In California, for example, a party may serve a written offer to compromise prior to trial, and if the offer is rejected and the opponent does not receive an award at trial greater than the offer, then the party that rejects the pre-trial offer may be ordered to pay the offeror's costs. This gives the parties strong financial incentives to make reasonable settlement offers and burdensome disincentives to discourage the rejection of them.
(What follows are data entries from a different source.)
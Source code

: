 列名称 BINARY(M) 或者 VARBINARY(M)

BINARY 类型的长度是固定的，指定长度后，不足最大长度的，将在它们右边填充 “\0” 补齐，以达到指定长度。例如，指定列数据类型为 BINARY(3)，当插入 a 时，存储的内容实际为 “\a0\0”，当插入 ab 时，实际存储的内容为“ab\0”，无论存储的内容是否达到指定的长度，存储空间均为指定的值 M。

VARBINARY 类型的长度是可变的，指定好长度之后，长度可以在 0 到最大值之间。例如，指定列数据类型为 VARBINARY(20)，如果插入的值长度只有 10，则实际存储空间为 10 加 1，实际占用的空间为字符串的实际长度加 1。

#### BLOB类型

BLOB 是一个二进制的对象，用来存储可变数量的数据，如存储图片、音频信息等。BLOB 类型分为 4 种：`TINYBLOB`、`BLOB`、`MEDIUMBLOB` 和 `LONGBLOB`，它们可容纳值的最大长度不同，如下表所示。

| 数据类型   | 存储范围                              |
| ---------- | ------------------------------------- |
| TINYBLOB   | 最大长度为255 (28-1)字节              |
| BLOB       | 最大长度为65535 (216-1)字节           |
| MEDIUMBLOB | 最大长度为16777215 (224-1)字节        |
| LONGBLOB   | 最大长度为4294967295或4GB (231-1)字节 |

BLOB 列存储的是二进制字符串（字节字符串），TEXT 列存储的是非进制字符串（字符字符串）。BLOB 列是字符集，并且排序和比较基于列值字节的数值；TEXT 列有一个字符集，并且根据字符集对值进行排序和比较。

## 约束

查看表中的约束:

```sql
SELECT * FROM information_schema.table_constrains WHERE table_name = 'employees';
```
Unfortunately, some litigants do not even consider the possibility of paying the other side's costs when considering the settlement value of their cases, or, in some states where attorney and expert witness fees can be awarded, they make the mistake of only evaluating general litigation costs such as filings fees, the cost of deposition transcripts, and service of process fees.  When a statutory pre-trial offer is made, the trial lawyer must understand that the offer has created a floor that must be exceeded in order to collect his costs and avoid having to pay his opponent’s litigation costs.

 

The possibility of a statutory offer of settlement can induce parties to participate cooperatively during a mediation session. In preparation for mediation, counsel will usually calculate the settlement value of a case by analyzing the likelihood of success at trial both as to liability and damages. The damage estimate will then be discounted by some percentage to reflect the possibility that the trial will not proceed according to plan. If, however, counsel must also consider whether the damage award will exceed the amount of a "statutory offer," then the analysis becomes more complicated and the stakes at mediation increase.

 

For example, suppose plaintiff's counsel believes his case is worth $1,000,000 in damages, but for purposes of settlement discussions considers $800,000 as a reasonable amount for settlement. Without the carrot and stick of a statutory pre-trial offer, plaintiff's counsel need only worry about the other side's costs if no money is awarded at trial. Being extremely confident, counsel considers the likelihood of a jury awarding nothing to be zero. Therefore, counsel concludes $800,000 is the minimum amount that should be accepted at mediation.

 

On the other hand, suppose counsel's preparation includes an analysis of the other side's costs and what would have to be achieved at trial to avoid having to pay them, and then he fully explains the ramifications of statutory offers to his client.prior to the mediation. Now he will be better prepared to evaluate the risks of trial should the other side's best offer be less than he expected, say $500,000. As a result, plaintiff's counsel will be in stronger negotiating position and better able to meet the needs of his client, knowing the likely floor that he must exceed at trial in order to prevent his client from having to pay defendant's costs which, for a million dollar case, could be hundreds of thousands of dollars..Given this risk, plaintiff's counsel will be more willing to come off the original  $800,000 target number during mediation.

 

The possibility of paying the other side's costs, especially if they include attorney and expert fees, is a powerful incentive to negotiate in the utmost good faith. As demonstrated above, the cost-shifting feature of statutes such as Federal Rule 68 and California Code of Civil Procedure section 998 can be a carrot to entice reasonable settlement offers and a big stick to discourage rejection of settlement offers. Use this tool to your advantage at mediation. You will increase your negotiating leverage while demonstrating that you are a wise steward of your client's litigation dollars.